Je jette un œil à l’écran et je vois ces 2 tours en feu, ce chaos, ces hurlements. Ce sentiment d’impuissance qui nous habite à ce moment là. Le même sentiment qui nous a habité le 13 novembre 2015, vous voyez ?

Alors hier, beaucoup de gens faisaient leur devoir de mémoire.

Je voyais beaucoup d’hommages, des gens qui avaient perdu des proches ce jour là. Des gens encore choqués, 18 ans après. Et puis j’ai vu une publication sur instagram qui faisait la liste de quelques personnes qui ont survécu à cette horrible journée du 11 septembre, et en expliquant comment elles avaient fait.

Le directeur général d’une des sociétés installées dans une des tours a survécu, car ce matin là, c’est lui qui a accompagné son fils à la garderie.

Un autre homme est aujourd’hui vivant car c’était son tour d’amener les donuts du petit-déjeuner.

Une femme a survécu grâce à son réveil qui n’a pas sonné.

Une autre a échappé au pire car elle était coincé sur la route à cause d’un accident de voiture qui a eu lieu ce jour là.

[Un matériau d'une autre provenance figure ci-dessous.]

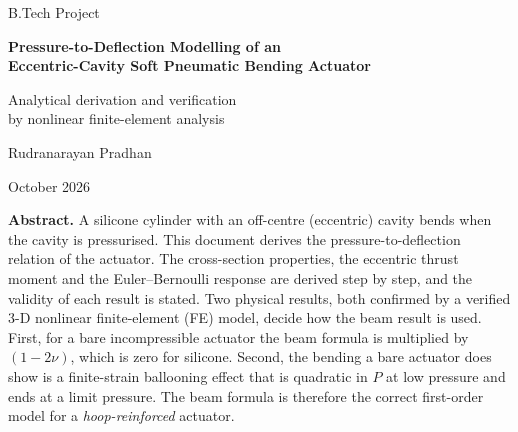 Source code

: \documentclass[11pt,a4paper]{article}
\numberwithin{equation}{section}
\begin{document}
\begin{titlepage}
\centering
\vspace*{2.2cm}
{\large B.Tech Project\par}
\vspace{0.6cm}
{\LARGE\bfseries Pressure-to-Deflection Modelling of an\\[4pt]
Eccentric-Cavity Soft Pneumatic Bending Actuator\par}
\vspace{0.8cm}
{\large Analytical derivation and verification\\
by nonlinear finite-element analysis\par}
\vspace{1.6cm}


\vspace{1.6cm}
{\large Rudranarayan Pradhan\par}
\vspace{0.3cm}
{\normalsize October 2026\par}
\vfill
\begin{minipage}{0.86\textwidth}
\small\textbf{Abstract.}
A silicone cylinder with an off-centre (eccentric) cavity bends when the cavity is pressurised.
This document derives the pressure-to-deflection relation of the actuator.
The cross-section properties, the eccentric thrust moment and the Euler--Bernoulli response are
derived step by step, and the validity of each result is stated.
Two physical results, both confirmed by a verified 3-D nonlinear finite-element (FE) model, decide how the beam result is used.
First, for a bare incompressible actuator the beam formula is multiplied by $(1-2\nu)$, which is zero for silicone.
Second, the bending a bare actuator does show is a finite-strain ballooning effect that is quadratic in $P$ at low pressure and ends at a limit pressure.
The beam formula is therefore the correct first-order model for a \emph{hoop-reinforced} actuator.
\end{minipage}
\vspace{0.8cm}
\end{titlepage}
\end{document}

Certains ont raté leur bus, d’autres avaient leurs voitures qui ne voulaient pas démarrer.

Un homme s’était renversé du café sur sa chemise et a dû faire un détour au toilettes avant d’aller travailler dans sa tour.

Une femme avait son enfant qui ne voulait pas aller à l’école et a donc perdu un peu de temps pour gérer ce contretemps.

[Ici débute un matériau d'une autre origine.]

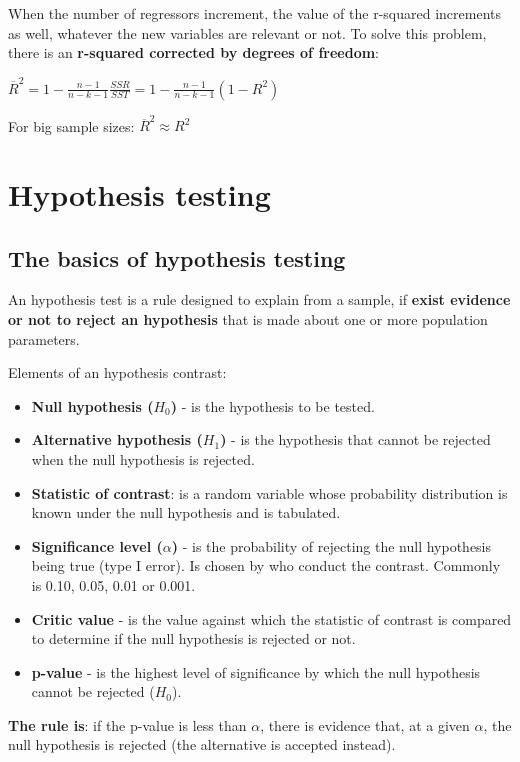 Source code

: \documentclass[10pt, a4paper, landscape]{extarticle}
\begin{document}
\begin{multicols}{3}
When the number of regressors increment, the value of the r-squared increments as well, whatever the new variables are relevant or not. To solve this problem, there is an \textbf{r-squared corrected by degrees of freedom}:

\begin{center}
$\overline{R}^2 = 1 - \frac{n-1}{n-k-1} \frac{SSR}{SST} = 1 - \frac{n-1}{n-k-1} (1-R^2)$
\end{center}

For big sample sizes: $\overline{R}^2 \approx R^2$

\section*{Hypothesis testing}
\subsection*{The basics of hypothesis testing}

An hypothesis test is a rule designed to explain from a sample, if \textbf{exist evidence or not to reject an hypothesis} that is made about one or more population parameters.

Elements of an hypothesis contrast:

\begin{itemize}[leftmargin=*]
\item \textbf{Null hypothesis ($H_0$)} - is the hypothesis to be tested.
\item \textbf{Alternative hypothesis ($H_1$)} - is the hypothesis that cannot be rejected when the null hypothesis is rejected.
\item \textbf{Statistic of contrast}: is a random variable whose probability distribution is known under the null hypothesis and is tabulated.
\item \textbf{Significance level ($\alpha$)} - is the probability of rejecting the null hypothesis being true (type I error). Is chosen by who conduct the contrast. Commonly is 0.10, 0.05, 0.01 or 0.001.
\item \textbf{Critic value} - is the value against which
the statistic of contrast is compared to determine if the
null hypothesis is rejected or not.
\item \textbf{p-value} - is the highest level of significance by which the null hypothesis cannot be rejected ($H_0$).
\end{itemize}

\textbf{The rule is}: if the p-value is less than $\alpha$, there is evidence that, at a given $\alpha$, the null hypothesis is rejected (the alternative is accepted instead).


\end{multicols}
\end{document}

Celui qui me marque le plus, c’est cet homme qui portait de nouvelles chaussures ce matin là. Avant de monter dans les tours pour commencer sa journée de travail, il a fait un détour dans une pharmacie pour acheter un pansement, pour soigner son ampoule au pied.

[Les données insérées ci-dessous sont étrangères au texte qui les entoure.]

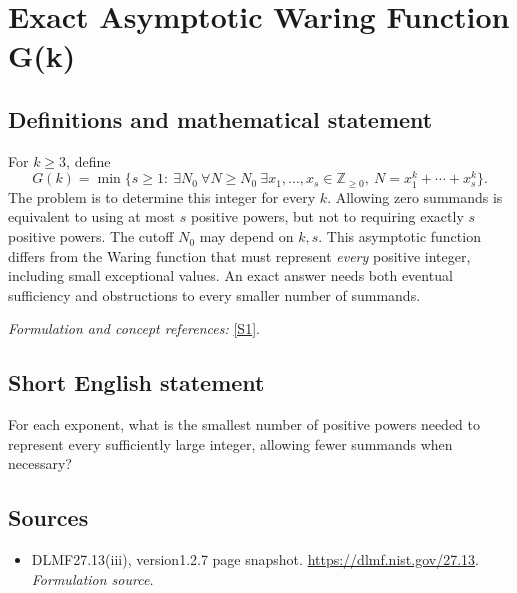 \documentclass[11pt]{article}
\begin{document}
\section*{\texorpdfstring{Exact Asymptotic Waring Function G(k)}{Exact Asymptotic Waring Function G(k)}}\label{200}
\subsection{Definitions and mathematical statement}
For $k\ge3$, define
\[
 G(k)=\min\{s\ge1:\ \exists N_0\ \forall N\ge N_0\
 \exists x_1,\ldots,x_s\in{\mathbb{Z}}_{\ge0},\ N=x_1^k+\cdots+x_s^k\}.
\]
The problem is to determine this integer for every $k$. Allowing zero summands is equivalent to using at most $s$ positive powers, but not to requiring exactly $s$ positive powers. The cutoff $N_0$ may depend on $k,s$. This asymptotic function differs from the Waring function that must represent \emph{every} positive integer, including small exceptional values. An exact answer needs both eventual sufficiency and obstructions to every smaller number of summands.
\par\smallskip\textit{Formulation and concept references:} \href{https://dlmf.nist.gov/27.13}{[S1]}.

\subsection{Short English statement}
For each exponent, what is the smallest number of positive powers needed to represent every sufficiently large integer, allowing fewer summands when necessary?
\subsection{Sources}
\begin{itemize}
\item[S1]DLMF27.13(iii), version1.2.7 page snapshot.
\url{https://dlmf.nist.gov/27.13}.
\textit{Formulation source.}
\end{itemize}
\end{document}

Voilà pourquoi il est vivant aujourd’hui.

Maintenant, lorsque je suis coincée dans un bouchon interminable. Dans un ascenseur en panne. Lorsqu’un coup de fil me met en retard, ou que je ne retrouve pas mes clés… Je m’énerver un peu moins. Je me dis que malgré le désagrément, malgré l’emmerdement parfois, que cela engendre, c’est exactement ce qui devait m’arriver. C’est là que je dois être à cet instant précis.

Un effet papillon lourd de conséquences. Parce que chaque détail compte, et que c’est rassurant de se dire que la vie est paramétrée comme du papier à musique. Que chaque chose arrive pour une raison. C’est apaisant de se dire que nous n’avons pas le contrôle sur tout. Qu’une part de notre destin nous échappe, et que rien ni personne ne pourra empêcher ce qui doit arriver.

Je pense à ces 2977 personnes disparues ce jour là. Comment elles sont décédées. L’injustice. Et encore une fois, l’impuissance. Car c’est surtout ce sentiment d’impuissance qui prend le dessus. Comme à chaque fois, on se retrouve les bras ballants devant tant d’horreur. On se sent inutile. Alors on pense à ces victimes, à leurs proches, et on prie pour que jamais cela nous arrive.

Sans pouvoir en être certain.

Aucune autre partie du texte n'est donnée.